- _Your assignment_:
Could the entries below be retyped exactly and in full?
*** Supplied records ***
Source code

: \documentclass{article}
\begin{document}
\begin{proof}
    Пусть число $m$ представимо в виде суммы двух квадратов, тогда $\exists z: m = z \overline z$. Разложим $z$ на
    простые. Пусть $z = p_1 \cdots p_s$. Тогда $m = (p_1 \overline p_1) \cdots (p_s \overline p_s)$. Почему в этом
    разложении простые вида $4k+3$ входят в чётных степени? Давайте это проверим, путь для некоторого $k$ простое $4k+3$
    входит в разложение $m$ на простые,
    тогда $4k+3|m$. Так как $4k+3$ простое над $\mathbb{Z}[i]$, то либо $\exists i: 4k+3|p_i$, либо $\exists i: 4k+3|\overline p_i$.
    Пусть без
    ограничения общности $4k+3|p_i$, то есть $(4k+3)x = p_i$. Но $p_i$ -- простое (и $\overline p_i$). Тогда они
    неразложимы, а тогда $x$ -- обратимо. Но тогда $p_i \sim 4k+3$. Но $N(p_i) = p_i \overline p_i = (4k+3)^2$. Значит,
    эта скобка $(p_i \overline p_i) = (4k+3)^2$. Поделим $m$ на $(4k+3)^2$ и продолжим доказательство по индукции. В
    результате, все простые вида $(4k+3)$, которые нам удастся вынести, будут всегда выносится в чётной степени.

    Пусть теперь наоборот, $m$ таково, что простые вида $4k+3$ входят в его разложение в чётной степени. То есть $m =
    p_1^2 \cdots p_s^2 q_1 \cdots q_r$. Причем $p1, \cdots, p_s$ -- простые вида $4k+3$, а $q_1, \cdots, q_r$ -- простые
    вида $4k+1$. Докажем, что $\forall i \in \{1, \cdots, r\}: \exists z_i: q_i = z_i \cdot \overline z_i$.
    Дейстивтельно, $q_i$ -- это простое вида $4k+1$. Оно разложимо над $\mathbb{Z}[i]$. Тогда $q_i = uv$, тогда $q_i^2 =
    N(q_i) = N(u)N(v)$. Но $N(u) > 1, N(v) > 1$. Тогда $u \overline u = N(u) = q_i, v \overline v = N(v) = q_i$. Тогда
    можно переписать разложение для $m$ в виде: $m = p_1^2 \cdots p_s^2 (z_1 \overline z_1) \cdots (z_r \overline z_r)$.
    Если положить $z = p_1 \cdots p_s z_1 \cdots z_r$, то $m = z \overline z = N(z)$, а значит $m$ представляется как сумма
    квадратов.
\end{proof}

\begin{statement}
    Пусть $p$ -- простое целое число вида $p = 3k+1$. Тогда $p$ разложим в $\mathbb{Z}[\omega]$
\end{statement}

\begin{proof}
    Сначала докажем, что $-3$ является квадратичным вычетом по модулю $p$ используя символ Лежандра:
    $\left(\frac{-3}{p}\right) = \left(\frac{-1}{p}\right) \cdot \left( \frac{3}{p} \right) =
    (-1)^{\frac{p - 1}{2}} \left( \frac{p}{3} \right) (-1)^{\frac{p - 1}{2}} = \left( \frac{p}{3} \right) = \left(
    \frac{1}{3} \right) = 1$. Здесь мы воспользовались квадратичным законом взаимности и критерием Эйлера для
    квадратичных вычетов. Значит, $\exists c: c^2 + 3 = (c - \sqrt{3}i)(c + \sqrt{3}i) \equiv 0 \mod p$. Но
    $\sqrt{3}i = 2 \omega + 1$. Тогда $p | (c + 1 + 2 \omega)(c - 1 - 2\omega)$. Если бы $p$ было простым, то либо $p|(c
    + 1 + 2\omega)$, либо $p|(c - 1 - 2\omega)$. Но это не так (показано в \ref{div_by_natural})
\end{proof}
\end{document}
*** End of Supplied records ***
- _Answer for the task_:
Source code

: \documentclass{article}
\begin{document}
\begin{proof}
    Пусть число $m$ представимо в виде суммы двух квадратов, тогда $\exists z: m = z \overline z$. Разложим $z$ на
    простые. Пусть $z = p_1 \cdots p_s$. Тогда $m = (p_1 \overline p_1) \cdots (p_s \overline p_s)$. Почему в этом
    разложении простые вида $4k+3$ входят в чётных степени? Давайте это проверим, путь для некоторого $k$ простое $4k+3$
    входит в разложение $m$ на простые,
    тогда $4k+3|m$. Так как $4k+3$ простое над $\mathbb{Z}[i]$, то либо $\exists i: 4k+3|p_i$, либо $\exists i: 4k+3|\overline p_i$.
    Пусть без
    ограничения общности $4k+3|p_i$, то есть $(4k+3)x = p_i$. Но $p_i$ -- простое (и $\overline p_i$). Тогда они
    неразложимы, а тогда $x$ -- обратимо. Но тогда $p_i \sim 4k+3$. Но $N(p_i) = p_i \overline p_i = (4k+3)^2$. Значит,
    эта скобка $(p_i \overline p_i) = (4k+3)^2$. Поделим $m$ на $(4k+3)^2$ и продолжим доказательство по индукции. В
    результате, все простые вида $(4k+3)$, которые нам удастся вынести, будут всегда выносится в чётной степени.

    Пусть теперь наоборот, $m$ таково, что простые вида $4k+3$ входят в его разложение в чётной степени. То есть $m =
    p_1^2 \cdots p_s^2 q_1 \cdots q_r$. Причем $p1, \cdots, p_s$ -- простые вида $4k+3$, а $q_1, \cdots, q_r$ -- простые
    вида $4k+1$. Докажем, что $\forall i \in \{1, \cdots, r\}: \exists z_i: q_i = z_i \cdot \overline z_i$.
    Дейстивтельно, $q_i$ -- это простое вида $4k+1$. Оно разложимо над $\mathbb{Z}[i]$. Тогда $q_i = uv$, тогда $q_i^2 =
    N(q_i) = N(u)N(v)$. Но $N(u) > 1, N(v) > 1$. Тогда $u \overline u = N(u) = q_i, v \overline v = N(v) = q_i$. Тогда
    можно переписать разложение для $m$ в виде: $m = p_1^2 \cdots p_s^2 (z_1 \overline z_1) \cdots (z_r \overline z_r)$.
    Если положить $z = p_1 \cdots p_s z_1 \cdots z_r$, то $m = z \overline z = N(z)$, а значит $m$ представляется как сумма
    квадратов.
\end{proof}

\begin{statement}
    Пусть $p$ -- простое целое число вида $p = 3k+1$. Тогда $p$ разложим в $\mathbb{Z}[\omega]$
\end{statement}

\begin{proof}
    Сначала докажем, что $-3$ является квадратичным вычетом по модулю $p$ используя символ Лежандра:
    $\left(\frac{-3}{p}\right) = \left(\frac{-1}{p}\right) \cdot \left( \frac{3}{p} \right) =
    (-1)^{\frac{p - 1}{2}} \left( \frac{p}{3} \right) (-1)^{\frac{p - 1}{2}} = \left( \frac{p}{3} \right) = \left(
    \frac{1}{3} \right) = 1$. Здесь мы воспользовались квадратичным законом взаимности и критерием Эйлера для
    квадратичных вычетов. Значит, $\exists c: c^2 + 3 = (c - \sqrt{3}i)(c + \sqrt{3}i) \equiv 0 \mod p$. Но
    $\sqrt{3}i = 2 \omega + 1$. Тогда $p | (c + 1 + 2 \omega)(c - 1 - 2\omega)$. Если бы $p$ было простым, то либо $p|(c
    + 1 + 2\omega)$, либо $p|(c - 1 - 2\omega)$. Но это не так (показано в \ref{div_by_natural})
\end{proof}
\end{document}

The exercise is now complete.